_Required action_
Output the data below exactly.

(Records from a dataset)

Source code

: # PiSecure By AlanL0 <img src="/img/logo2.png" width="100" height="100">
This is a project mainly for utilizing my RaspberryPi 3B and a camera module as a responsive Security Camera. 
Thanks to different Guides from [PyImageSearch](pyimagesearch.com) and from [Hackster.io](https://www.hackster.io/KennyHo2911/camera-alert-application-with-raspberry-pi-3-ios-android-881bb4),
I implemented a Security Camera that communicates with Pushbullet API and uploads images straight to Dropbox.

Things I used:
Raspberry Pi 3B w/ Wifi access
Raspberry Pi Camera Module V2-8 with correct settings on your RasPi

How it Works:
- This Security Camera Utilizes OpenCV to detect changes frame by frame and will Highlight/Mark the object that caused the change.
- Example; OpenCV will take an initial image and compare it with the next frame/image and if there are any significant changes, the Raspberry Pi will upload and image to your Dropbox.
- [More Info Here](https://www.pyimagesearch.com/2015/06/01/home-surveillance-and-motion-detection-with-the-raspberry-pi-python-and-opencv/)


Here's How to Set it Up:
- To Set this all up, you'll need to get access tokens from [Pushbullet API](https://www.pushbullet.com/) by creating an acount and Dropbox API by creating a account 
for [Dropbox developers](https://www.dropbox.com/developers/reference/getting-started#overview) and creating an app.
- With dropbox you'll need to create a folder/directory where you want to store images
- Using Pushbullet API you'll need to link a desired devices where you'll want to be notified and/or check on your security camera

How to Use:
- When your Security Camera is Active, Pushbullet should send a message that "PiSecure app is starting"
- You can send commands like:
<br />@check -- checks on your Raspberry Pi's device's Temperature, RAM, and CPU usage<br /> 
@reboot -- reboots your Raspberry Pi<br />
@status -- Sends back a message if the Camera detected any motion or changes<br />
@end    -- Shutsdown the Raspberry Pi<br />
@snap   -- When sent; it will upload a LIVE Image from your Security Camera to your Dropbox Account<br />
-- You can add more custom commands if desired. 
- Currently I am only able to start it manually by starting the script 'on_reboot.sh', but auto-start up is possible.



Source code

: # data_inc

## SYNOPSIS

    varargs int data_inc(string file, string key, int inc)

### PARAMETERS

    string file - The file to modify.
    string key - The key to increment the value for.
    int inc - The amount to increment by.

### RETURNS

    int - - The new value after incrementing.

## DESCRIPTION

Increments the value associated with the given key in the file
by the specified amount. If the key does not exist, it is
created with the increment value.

_Exercise result_
Source code

: # PiSecure By AlanL0 <img src="/img/logo2.png" width="100" height="100">
This is a project mainly for utilizing my RaspberryPi 3B and a camera module as a responsive Security Camera. 
Thanks to different Guides from [PyImageSearch](pyimagesearch.com) and from [Hackster.io](https://www.hackster.io/KennyHo2911/camera-alert-application-with-raspberry-pi-3-ios-android-881bb4),
I implemented a Security Camera that communicates with Pushbullet API and uploads images straight to Dropbox.

Things I used:
Raspberry Pi 3B w/ Wifi access
Raspberry Pi Camera Module V2-8 with correct settings on your RasPi

How it Works:
- This Security Camera Utilizes OpenCV to detect changes frame by frame and will Highlight/Mark the object that caused the change.
- Example; OpenCV will take an initial image and compare it with the next frame/image and if there are any significant changes, the Raspberry Pi will upload and image to your Dropbox.
- [More Info Here](https://www.pyimagesearch.com/2015/06/01/home-surveillance-and-motion-detection-with-the-raspberry-pi-python-and-opencv/)


Here's How to Set it Up:
- To Set this all up, you'll need to get access tokens from [Pushbullet API](https://www.pushbullet.com/) by creating an acount and Dropbox API by creating a account 
for [Dropbox developers](https://www.dropbox.com/developers/reference/getting-started#overview) and creating an app.
- With dropbox you'll need to create a folder/directory where you want to store images
- Using Pushbullet API you'll need to link a desired devices where you'll want to be notified and/or check on your security camera

How to Use:
- When your Security Camera is Active, Pushbullet should send a message that "PiSecure app is starting"
- You can send commands like:
<br />@check -- checks on your Raspberry Pi's device's Temperature, RAM, and CPU usage<br /> 
@reboot -- reboots your Raspberry Pi<br />
@status -- Sends back a message if the Camera detected any motion or changes<br />
@end    -- Shutsdown the Raspberry Pi<br />
@snap   -- When sent; it will upload a LIVE Image from your Security Camera to your Dropbox Account<br />
-- You can add more custom commands if desired. 
- Currently I am only able to start it manually by starting the script 'on_reboot.sh', but auto-start up is possible.



Source code

: # data_inc

## SYNOPSIS

    varargs int data_inc(string file, string key, int inc)

### PARAMETERS

    string file - The file to modify.
    string key - The key to increment the value for.
    int inc - The amount to increment by.

### RETURNS

    int - - The new value after incrementing.

## DESCRIPTION

Increments the value associated with the given key in the file
by the specified amount. If the key does not exist, it is
created with the increment value.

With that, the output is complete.